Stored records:
= Beginning of Section =
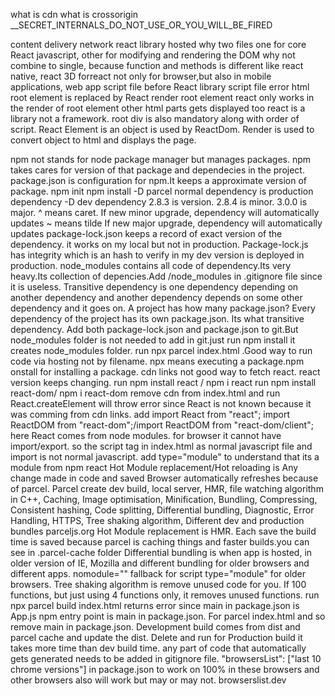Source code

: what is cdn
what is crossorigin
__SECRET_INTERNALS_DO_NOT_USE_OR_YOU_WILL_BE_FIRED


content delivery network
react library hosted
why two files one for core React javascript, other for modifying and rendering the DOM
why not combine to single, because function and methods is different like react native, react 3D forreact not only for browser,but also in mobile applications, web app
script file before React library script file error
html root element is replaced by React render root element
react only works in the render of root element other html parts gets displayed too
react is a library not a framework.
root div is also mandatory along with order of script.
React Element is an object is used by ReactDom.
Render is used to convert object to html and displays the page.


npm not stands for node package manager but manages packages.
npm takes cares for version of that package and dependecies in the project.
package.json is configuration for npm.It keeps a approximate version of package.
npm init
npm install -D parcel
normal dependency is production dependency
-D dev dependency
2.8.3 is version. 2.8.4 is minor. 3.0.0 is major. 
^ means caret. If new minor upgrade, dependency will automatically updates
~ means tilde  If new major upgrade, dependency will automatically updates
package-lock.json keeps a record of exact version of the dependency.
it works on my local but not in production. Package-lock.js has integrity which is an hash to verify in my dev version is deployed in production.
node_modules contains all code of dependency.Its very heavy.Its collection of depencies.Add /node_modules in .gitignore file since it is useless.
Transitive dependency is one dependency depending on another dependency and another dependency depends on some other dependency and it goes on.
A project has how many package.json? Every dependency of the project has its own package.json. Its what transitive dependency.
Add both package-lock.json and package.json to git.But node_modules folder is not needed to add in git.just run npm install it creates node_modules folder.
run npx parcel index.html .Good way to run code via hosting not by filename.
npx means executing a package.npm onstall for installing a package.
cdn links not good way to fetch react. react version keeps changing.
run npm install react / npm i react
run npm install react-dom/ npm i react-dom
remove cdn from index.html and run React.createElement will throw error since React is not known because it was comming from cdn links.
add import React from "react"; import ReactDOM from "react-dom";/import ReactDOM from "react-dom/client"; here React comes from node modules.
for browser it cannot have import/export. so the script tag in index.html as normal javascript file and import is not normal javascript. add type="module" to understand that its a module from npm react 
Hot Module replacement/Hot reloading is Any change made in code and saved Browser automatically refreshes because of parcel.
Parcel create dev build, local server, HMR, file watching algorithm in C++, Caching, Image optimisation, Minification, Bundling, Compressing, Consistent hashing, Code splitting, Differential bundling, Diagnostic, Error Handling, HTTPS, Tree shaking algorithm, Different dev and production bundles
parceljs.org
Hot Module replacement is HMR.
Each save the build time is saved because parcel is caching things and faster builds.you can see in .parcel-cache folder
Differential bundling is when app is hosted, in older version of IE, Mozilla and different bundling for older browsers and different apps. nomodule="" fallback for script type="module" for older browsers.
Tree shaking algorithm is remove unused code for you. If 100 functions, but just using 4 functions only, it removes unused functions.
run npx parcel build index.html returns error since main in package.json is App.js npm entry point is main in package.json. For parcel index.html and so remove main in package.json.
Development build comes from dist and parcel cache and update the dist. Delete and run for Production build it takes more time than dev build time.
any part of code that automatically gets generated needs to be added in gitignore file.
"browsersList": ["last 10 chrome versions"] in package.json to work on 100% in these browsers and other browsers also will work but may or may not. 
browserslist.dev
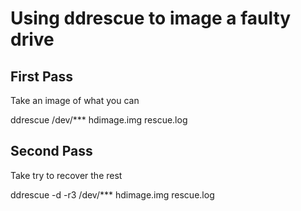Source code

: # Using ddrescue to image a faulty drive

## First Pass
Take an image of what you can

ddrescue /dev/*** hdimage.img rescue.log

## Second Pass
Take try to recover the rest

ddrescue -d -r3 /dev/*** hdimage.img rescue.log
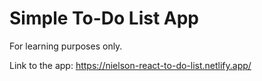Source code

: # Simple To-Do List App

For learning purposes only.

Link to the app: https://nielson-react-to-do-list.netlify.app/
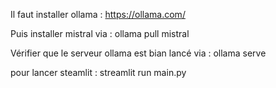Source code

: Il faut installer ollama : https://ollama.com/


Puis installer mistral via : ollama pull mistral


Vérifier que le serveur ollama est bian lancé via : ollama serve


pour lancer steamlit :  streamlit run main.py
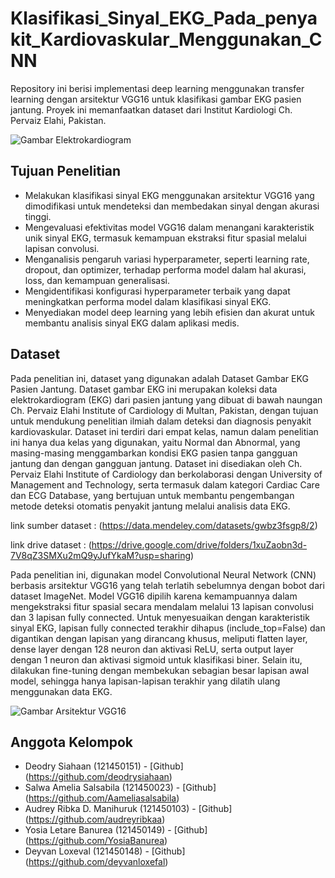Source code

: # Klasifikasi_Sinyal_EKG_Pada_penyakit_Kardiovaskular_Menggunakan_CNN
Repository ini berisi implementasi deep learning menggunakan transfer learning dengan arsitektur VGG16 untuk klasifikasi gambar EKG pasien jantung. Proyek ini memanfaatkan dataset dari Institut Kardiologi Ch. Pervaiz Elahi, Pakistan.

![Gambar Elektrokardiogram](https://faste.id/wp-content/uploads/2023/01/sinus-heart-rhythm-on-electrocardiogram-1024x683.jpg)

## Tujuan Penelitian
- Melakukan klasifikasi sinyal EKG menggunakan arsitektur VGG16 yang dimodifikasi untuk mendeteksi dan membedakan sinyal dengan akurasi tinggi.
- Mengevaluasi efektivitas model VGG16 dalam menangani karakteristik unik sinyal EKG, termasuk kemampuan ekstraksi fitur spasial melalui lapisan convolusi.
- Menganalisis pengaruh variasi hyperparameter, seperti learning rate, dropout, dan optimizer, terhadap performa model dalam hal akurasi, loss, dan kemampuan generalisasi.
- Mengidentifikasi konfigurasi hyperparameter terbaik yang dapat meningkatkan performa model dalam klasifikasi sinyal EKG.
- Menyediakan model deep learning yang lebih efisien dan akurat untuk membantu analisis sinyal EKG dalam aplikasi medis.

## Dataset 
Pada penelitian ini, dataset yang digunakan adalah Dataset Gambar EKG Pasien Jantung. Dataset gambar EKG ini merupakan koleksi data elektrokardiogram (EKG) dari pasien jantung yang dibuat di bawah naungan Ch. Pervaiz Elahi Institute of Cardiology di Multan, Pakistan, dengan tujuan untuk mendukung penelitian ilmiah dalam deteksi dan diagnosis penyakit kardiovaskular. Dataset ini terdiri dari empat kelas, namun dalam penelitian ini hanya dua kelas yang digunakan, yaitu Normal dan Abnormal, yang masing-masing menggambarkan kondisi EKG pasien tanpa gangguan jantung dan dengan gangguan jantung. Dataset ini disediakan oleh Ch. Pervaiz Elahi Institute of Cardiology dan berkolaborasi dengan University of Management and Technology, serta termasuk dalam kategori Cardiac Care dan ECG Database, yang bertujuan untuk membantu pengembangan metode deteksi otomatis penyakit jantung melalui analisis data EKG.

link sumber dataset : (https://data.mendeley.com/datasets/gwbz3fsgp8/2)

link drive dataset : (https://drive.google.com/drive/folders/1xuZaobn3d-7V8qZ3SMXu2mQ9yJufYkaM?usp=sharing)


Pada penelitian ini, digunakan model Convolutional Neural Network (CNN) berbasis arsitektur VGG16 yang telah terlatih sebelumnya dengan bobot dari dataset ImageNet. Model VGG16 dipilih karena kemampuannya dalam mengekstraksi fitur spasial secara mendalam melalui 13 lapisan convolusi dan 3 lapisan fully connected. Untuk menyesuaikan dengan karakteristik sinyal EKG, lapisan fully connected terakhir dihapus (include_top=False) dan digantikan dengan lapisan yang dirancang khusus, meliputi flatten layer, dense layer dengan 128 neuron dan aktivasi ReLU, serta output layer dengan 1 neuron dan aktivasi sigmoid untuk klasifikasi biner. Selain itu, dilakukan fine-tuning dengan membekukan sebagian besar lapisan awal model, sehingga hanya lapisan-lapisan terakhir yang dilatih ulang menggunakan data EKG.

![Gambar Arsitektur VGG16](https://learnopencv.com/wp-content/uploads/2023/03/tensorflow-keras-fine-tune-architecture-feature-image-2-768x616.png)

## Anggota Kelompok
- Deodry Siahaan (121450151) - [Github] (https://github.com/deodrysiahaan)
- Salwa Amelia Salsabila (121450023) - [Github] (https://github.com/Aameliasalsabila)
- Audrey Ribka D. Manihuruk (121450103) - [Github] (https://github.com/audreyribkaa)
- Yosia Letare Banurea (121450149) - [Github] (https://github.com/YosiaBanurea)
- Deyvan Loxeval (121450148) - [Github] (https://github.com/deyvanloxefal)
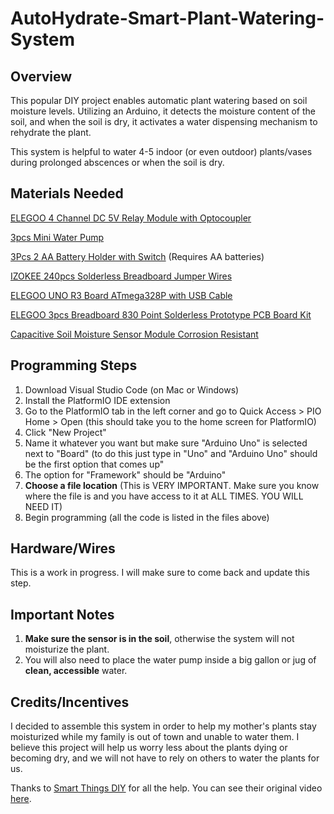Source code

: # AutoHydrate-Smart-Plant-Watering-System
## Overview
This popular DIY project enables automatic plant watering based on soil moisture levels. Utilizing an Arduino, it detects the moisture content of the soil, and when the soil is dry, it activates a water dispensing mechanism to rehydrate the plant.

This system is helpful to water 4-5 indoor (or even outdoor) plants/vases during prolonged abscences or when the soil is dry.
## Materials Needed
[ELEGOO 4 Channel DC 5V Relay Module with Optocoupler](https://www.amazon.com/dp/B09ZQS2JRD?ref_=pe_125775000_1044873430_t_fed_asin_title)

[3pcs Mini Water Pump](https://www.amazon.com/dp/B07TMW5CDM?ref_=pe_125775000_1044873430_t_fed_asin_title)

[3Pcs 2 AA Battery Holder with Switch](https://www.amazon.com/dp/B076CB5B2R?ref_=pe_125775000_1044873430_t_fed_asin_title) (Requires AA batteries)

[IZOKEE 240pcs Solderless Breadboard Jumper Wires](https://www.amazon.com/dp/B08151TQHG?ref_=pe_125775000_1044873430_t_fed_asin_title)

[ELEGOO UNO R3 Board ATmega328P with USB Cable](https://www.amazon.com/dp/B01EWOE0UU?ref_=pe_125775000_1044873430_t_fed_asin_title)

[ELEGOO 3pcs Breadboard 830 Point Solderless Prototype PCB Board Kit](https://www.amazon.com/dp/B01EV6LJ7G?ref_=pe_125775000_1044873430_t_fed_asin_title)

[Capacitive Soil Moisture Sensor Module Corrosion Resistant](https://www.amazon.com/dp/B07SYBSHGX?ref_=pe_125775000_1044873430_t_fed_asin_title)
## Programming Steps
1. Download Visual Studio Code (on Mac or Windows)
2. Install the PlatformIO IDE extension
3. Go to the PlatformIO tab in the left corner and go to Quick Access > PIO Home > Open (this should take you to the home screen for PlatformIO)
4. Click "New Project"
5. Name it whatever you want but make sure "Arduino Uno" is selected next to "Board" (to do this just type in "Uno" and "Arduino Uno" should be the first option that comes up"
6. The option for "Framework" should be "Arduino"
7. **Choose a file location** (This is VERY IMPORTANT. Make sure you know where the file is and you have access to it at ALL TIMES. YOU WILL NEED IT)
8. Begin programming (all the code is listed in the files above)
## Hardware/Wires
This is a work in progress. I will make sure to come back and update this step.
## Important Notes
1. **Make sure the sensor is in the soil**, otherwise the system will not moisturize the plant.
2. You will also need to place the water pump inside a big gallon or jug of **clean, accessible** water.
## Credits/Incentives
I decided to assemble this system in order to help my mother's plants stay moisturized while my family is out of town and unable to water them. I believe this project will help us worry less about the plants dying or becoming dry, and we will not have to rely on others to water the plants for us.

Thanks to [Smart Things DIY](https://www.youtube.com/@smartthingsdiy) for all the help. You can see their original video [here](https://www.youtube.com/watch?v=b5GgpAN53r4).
= End of Section =
= Beginning of Section =
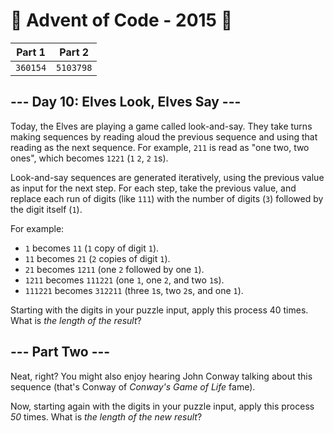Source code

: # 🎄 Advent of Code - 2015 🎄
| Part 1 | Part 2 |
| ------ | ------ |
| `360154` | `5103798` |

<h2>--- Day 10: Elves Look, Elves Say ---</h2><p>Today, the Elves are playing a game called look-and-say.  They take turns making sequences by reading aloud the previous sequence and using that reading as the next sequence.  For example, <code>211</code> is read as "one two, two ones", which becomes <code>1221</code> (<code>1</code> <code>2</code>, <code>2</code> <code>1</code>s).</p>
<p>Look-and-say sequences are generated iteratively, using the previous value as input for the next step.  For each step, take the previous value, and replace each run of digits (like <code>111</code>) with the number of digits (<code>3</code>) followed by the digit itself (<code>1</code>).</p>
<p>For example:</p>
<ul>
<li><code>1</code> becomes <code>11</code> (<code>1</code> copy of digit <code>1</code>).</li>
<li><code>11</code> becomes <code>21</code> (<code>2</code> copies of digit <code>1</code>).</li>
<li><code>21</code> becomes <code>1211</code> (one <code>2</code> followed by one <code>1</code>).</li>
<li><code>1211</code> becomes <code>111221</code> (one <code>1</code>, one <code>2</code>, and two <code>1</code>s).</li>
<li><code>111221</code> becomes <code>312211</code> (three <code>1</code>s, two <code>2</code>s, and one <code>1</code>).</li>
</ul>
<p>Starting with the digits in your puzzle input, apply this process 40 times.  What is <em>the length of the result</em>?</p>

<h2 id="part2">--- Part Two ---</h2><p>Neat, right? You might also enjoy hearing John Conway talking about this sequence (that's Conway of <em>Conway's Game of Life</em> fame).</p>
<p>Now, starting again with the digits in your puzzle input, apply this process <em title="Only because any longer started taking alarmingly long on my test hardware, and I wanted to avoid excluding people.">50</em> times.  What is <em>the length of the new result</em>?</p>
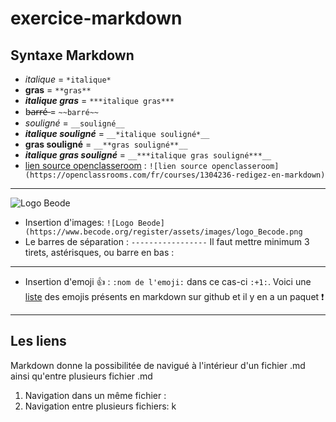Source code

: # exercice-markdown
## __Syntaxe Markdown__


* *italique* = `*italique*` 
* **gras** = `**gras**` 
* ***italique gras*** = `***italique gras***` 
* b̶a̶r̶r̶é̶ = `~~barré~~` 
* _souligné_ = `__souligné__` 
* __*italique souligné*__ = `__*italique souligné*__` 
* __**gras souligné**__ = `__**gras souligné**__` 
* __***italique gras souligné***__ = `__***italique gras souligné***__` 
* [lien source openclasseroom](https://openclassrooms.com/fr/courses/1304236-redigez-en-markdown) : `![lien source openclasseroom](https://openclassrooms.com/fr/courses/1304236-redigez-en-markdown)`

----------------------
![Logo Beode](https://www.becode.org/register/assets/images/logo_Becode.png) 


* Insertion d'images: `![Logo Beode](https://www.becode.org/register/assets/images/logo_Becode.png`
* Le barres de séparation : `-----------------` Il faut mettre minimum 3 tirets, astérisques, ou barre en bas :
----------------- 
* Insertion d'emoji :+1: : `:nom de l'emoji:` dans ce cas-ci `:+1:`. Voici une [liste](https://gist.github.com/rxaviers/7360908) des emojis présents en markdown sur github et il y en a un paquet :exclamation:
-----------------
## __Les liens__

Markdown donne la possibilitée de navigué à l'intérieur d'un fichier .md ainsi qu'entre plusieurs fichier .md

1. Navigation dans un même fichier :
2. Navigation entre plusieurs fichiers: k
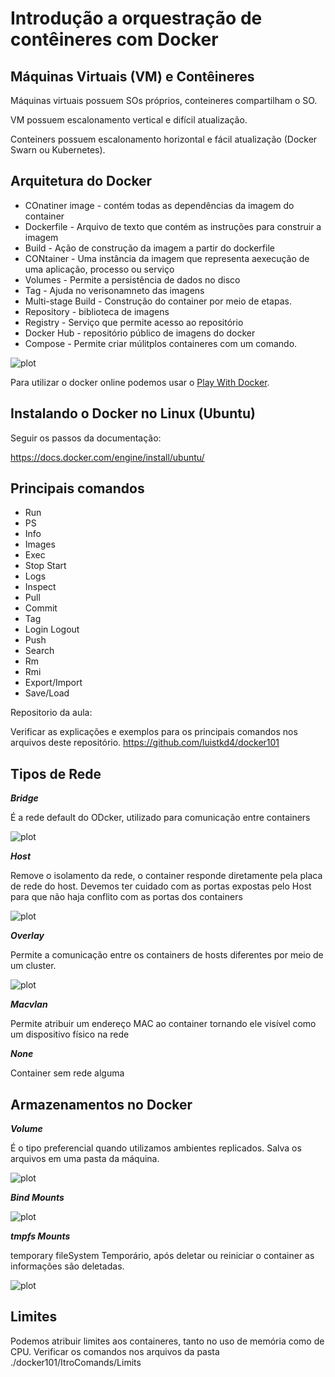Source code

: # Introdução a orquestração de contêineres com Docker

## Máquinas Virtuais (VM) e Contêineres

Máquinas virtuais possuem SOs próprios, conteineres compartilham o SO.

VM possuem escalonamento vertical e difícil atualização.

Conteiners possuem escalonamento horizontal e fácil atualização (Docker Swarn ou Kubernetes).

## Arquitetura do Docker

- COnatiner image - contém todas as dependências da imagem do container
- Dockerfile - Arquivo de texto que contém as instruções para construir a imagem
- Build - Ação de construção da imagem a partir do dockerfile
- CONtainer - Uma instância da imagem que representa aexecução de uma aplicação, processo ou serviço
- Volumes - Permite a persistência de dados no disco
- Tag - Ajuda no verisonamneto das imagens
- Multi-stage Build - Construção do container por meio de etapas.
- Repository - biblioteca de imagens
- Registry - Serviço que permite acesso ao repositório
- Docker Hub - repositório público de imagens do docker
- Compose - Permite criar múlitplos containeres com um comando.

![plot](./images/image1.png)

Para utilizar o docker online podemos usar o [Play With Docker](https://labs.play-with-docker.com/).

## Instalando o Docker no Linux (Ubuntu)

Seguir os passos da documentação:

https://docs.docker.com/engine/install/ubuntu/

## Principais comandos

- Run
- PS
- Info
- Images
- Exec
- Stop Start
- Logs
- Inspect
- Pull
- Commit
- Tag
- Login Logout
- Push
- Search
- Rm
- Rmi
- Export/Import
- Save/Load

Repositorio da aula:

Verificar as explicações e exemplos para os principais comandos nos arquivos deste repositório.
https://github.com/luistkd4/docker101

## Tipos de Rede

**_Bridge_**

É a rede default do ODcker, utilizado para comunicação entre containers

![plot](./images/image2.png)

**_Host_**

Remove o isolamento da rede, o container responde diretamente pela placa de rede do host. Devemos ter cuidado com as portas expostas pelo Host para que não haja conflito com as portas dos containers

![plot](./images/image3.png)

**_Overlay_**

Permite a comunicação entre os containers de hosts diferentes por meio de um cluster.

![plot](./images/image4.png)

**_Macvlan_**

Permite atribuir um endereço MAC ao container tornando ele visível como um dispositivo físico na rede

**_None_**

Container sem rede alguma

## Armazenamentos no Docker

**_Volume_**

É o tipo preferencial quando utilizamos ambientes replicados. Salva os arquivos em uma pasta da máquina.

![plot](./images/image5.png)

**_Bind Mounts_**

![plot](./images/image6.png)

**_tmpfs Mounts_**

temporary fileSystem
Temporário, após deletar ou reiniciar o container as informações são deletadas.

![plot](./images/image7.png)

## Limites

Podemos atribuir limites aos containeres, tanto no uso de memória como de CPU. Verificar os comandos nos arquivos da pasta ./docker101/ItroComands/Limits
= End of Section =
**Problem to solve**
Please give back, exactly as it stands above, the stretch from the line with "React Element is" through the line with "remove cdn from", and no line outside it.

**Answer to the problem**
React Element is an object is used by ReactDom.
Render is used to convert object to html and displays the page.


npm not stands for node package manager but manages packages.
npm takes cares for version of that package and dependecies in the project.
package.json is configuration for npm.It keeps a approximate version of package.
npm init
npm install -D parcel
normal dependency is production dependency
-D dev dependency
2.8.3 is version. 2.8.4 is minor. 3.0.0 is major. 
^ means caret. If new minor upgrade, dependency will automatically updates
~ means tilde  If new major upgrade, dependency will automatically updates
package-lock.json keeps a record of exact version of the dependency.
it works on my local but not in production. Package-lock.js has integrity which is an hash to verify in my dev version is deployed in production.
node_modules contains all code of dependency.Its very heavy.Its collection of depencies.Add /node_modules in .gitignore file since it is useless.
Transitive dependency is one dependency depending on another dependency and another dependency depends on some other dependency and it goes on.
A project has how many package.json? Every dependency of the project has its own package.json. Its what transitive dependency.
Add both package-lock.json and package.json to git.But node_modules folder is not needed to add in git.just run npm install it creates node_modules folder.
run npx parcel index.html .Good way to run code via hosting not by filename.
npx means executing a package.npm onstall for installing a package.
cdn links not good way to fetch react. react version keeps changing.
run npm install react / npm i react
run npm install react-dom/ npm i react-dom
remove cdn from index.html and run React.createElement will throw error since React is not known because it was comming from cdn links.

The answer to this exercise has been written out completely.